With this disaster unfolding on the 190 and 109, I realised I needed to do something different on the Stuka. I put a layer of Lifecolor gloss varnish onto the matt surface, and applied the oil paint to this. This worked much better, but in places I was still a little heavy-handed, so I put on a little oil medium to thin out. This worked, but I had the issue with it taking a long time to dry. I didn’t dare use the white spirit as the Lifecolor product wasn’t polyurethane (or that old Humbrol product), and I thought it might react in the same way as the matt varnish. Judging by how effective white spirit was on shifting dried varnish on a brush I forgot to clean, this was probably a good call. The patina effect on the Stuka was much more restrained, on the top surfaces anyway, than on the other models (including the P-47), as by this time my confidence had been badly dented.
Other points to note? The white fuselage stripes, and the yellow under the nose on the fighters, was painted on directly after the primer and then masked. On the P-47 I painted the yellow stripes over the main paint. Yellow and white are tricky to overpaint (it took several coats on the P-47), and I think this approach was better. I tried three different strategies for the cockpits. I bought a tailor made mask for the Stuka; frustratingly the model actually came with a mask so I didn’t have to do this – and I used the mask that came with the model. On the 190 I cut masking tape for each of the transparent panels leaving the frame exposed. On the 109 I masked the whole cockpit except the edges and painted the frames afterwards. Some modellers swear by masks, but I’m not sure – I don’t think the end result was any better than painting on, though on the Stuka it would have been much too hard to mask the panels by cutting tape. This is only practical on a much simpler canopy, such as that for the 190 (and P-47), where I was pleased with the result. The results on the 109 were fine for my purposes, though the acrylic surface doesn’t take paint that easily and needs a bit of priming (and the white primer needs toning down as it is visible from underneath). The canopy on the Bf 110 is going to be a real challenge, but I think I’ll take the same route as I did with the 109.

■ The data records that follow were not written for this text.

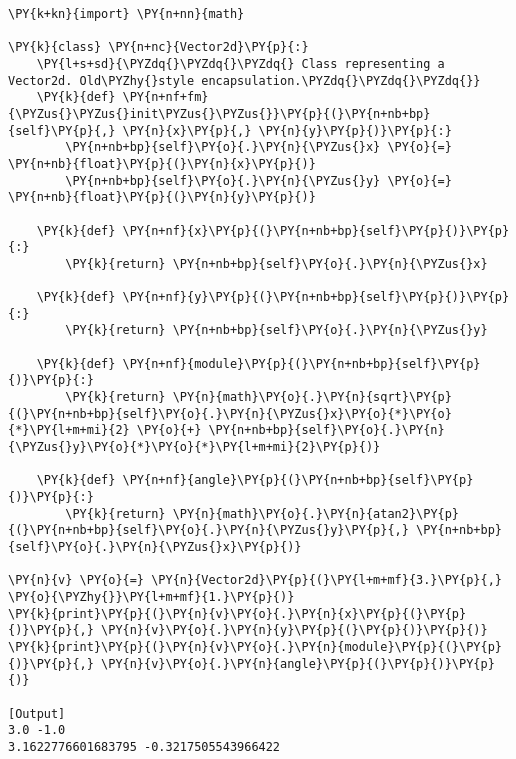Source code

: \begin{Verbatim}[label=\makebox{\url{https://github.com/lucabaldini/cmepda/tree/master/slides/latex/snippets/vector2d\_old\_enc.py}},commandchars=\\\{\}]
\PY{k+kn}{import} \PY{n+nn}{math}

\PY{k}{class} \PY{n+nc}{Vector2d}\PY{p}{:}
    \PY{l+s+sd}{\PYZdq{}\PYZdq{}\PYZdq{} Class representing a Vector2d. Old\PYZhy{}style encapsulation.\PYZdq{}\PYZdq{}\PYZdq{}}   
    \PY{k}{def} \PY{n+nf+fm}{\PYZus{}\PYZus{}init\PYZus{}\PYZus{}}\PY{p}{(}\PY{n+nb+bp}{self}\PY{p}{,} \PY{n}{x}\PY{p}{,} \PY{n}{y}\PY{p}{)}\PY{p}{:}
        \PY{n+nb+bp}{self}\PY{o}{.}\PY{n}{\PYZus{}x} \PY{o}{=} \PY{n+nb}{float}\PY{p}{(}\PY{n}{x}\PY{p}{)}
        \PY{n+nb+bp}{self}\PY{o}{.}\PY{n}{\PYZus{}y} \PY{o}{=} \PY{n+nb}{float}\PY{p}{(}\PY{n}{y}\PY{p}{)}
   
    \PY{k}{def} \PY{n+nf}{x}\PY{p}{(}\PY{n+nb+bp}{self}\PY{p}{)}\PY{p}{:}
        \PY{k}{return} \PY{n+nb+bp}{self}\PY{o}{.}\PY{n}{\PYZus{}x}
       
    \PY{k}{def} \PY{n+nf}{y}\PY{p}{(}\PY{n+nb+bp}{self}\PY{p}{)}\PY{p}{:}
        \PY{k}{return} \PY{n+nb+bp}{self}\PY{o}{.}\PY{n}{\PYZus{}y}
   
    \PY{k}{def} \PY{n+nf}{module}\PY{p}{(}\PY{n+nb+bp}{self}\PY{p}{)}\PY{p}{:}
        \PY{k}{return} \PY{n}{math}\PY{o}{.}\PY{n}{sqrt}\PY{p}{(}\PY{n+nb+bp}{self}\PY{o}{.}\PY{n}{\PYZus{}x}\PY{o}{*}\PY{o}{*}\PY{l+m+mi}{2} \PY{o}{+} \PY{n+nb+bp}{self}\PY{o}{.}\PY{n}{\PYZus{}y}\PY{o}{*}\PY{o}{*}\PY{l+m+mi}{2}\PY{p}{)}
       
    \PY{k}{def} \PY{n+nf}{angle}\PY{p}{(}\PY{n+nb+bp}{self}\PY{p}{)}\PY{p}{:}
        \PY{k}{return} \PY{n}{math}\PY{o}{.}\PY{n}{atan2}\PY{p}{(}\PY{n+nb+bp}{self}\PY{o}{.}\PY{n}{\PYZus{}y}\PY{p}{,} \PY{n+nb+bp}{self}\PY{o}{.}\PY{n}{\PYZus{}x}\PY{p}{)}
  
\PY{n}{v} \PY{o}{=} \PY{n}{Vector2d}\PY{p}{(}\PY{l+m+mf}{3.}\PY{p}{,} \PY{o}{\PYZhy{}}\PY{l+m+mf}{1.}\PY{p}{)}
\PY{k}{print}\PY{p}{(}\PY{n}{v}\PY{o}{.}\PY{n}{x}\PY{p}{(}\PY{p}{)}\PY{p}{,} \PY{n}{v}\PY{o}{.}\PY{n}{y}\PY{p}{(}\PY{p}{)}\PY{p}{)}
\PY{k}{print}\PY{p}{(}\PY{n}{v}\PY{o}{.}\PY{n}{module}\PY{p}{(}\PY{p}{)}\PY{p}{,} \PY{n}{v}\PY{o}{.}\PY{n}{angle}\PY{p}{(}\PY{p}{)}\PY{p}{)}

[Output]
3.0 -1.0
3.1622776601683795 -0.3217505543966422
\end{Verbatim}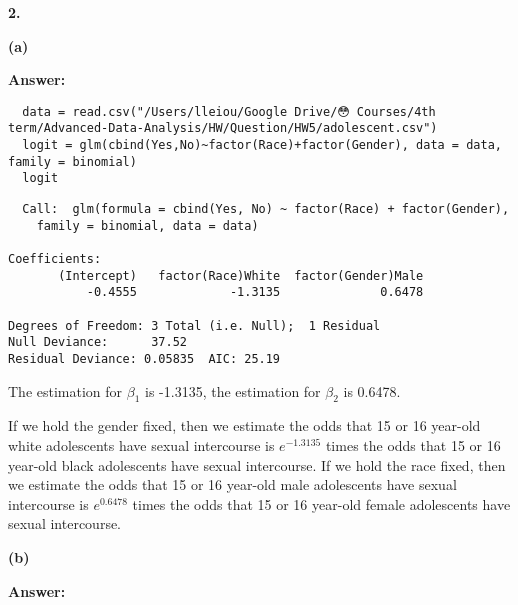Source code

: \documentclass[letterpaper,11pt]{article}
\begin{document}
\begin{addmargin}[-2em]{0em}
  \large{\textbf{2. }}
\end{addmargin}
\textbf{}\par

\begin{addmargin}[-1.1em]{0em}
  \textbf{(a)}\par
\end{addmargin}
\textbf{}\par
\bigbreak
\begin{addmargin}[-0.5em]{0em}
  \textbf{Answer: }
\end{addmargin}

\begin{lstlisting}
  data = read.csv("/Users/lleiou/Google Drive/😳 Courses/4th term/Advanced-Data-Analysis/HW/Question/HW5/adolescent.csv")
  logit = glm(cbind(Yes,No)~factor(Race)+factor(Gender), data = data, family = binomial)
  logit
\end{lstlisting}
\begin{lstlisting}
  Call:  glm(formula = cbind(Yes, No) ~ factor(Race) + factor(Gender),
    family = binomial, data = data)

Coefficients:
       (Intercept)   factor(Race)White  factor(Gender)Male
           -0.4555             -1.3135              0.6478

Degrees of Freedom: 3 Total (i.e. Null);  1 Residual
Null Deviance:	    37.52
Residual Deviance: 0.05835 	AIC: 25.19
\end{lstlisting}
The estimation for $\beta_1$ is -1.3135, the estimation for $\beta_2$ is 0.6478.\par
If we hold the gender fixed, then we estimate the odds that 15 or 16 year-old white adolescents have sexual intercourse is $e^{-1.3135}$ times the odds that 15 or 16 year-old black adolescents have sexual intercourse.
If we hold the race fixed, then we estimate the odds that 15 or 16 year-old male adolescents have sexual intercourse is $e^{0.6478}$ times the odds that 15 or 16 year-old female adolescents have sexual intercourse.


\begin{addmargin}[-1.1em]{0em}
  \textbf{(b)}\par
\end{addmargin}
\textbf{}\par
\bigbreak
\begin{addmargin}[-0.5em]{0em}
  \textbf{Answer: }
\end{addmargin}
\end{document}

Overall I’m very pleased with these models, except on the undersides, which won’t be all that visible in use. I got away with the botching of the patination. A key learning is that, unlike a true aero-modeller, I am aiming for a good effect from a distance, and not to impress with close -up detailing. These models would be a bit of a disaster by the latter standards, especially the fighters, but they work very well for my purposes, as I think the photo shows. They do a good job of evoking Luftwaffe aircraft of that time and place. In particular fussing around with minor bits of detail, like bringing out panel lines, or showing scuffed paint, isn’t worth it. More comments when I review each model individually.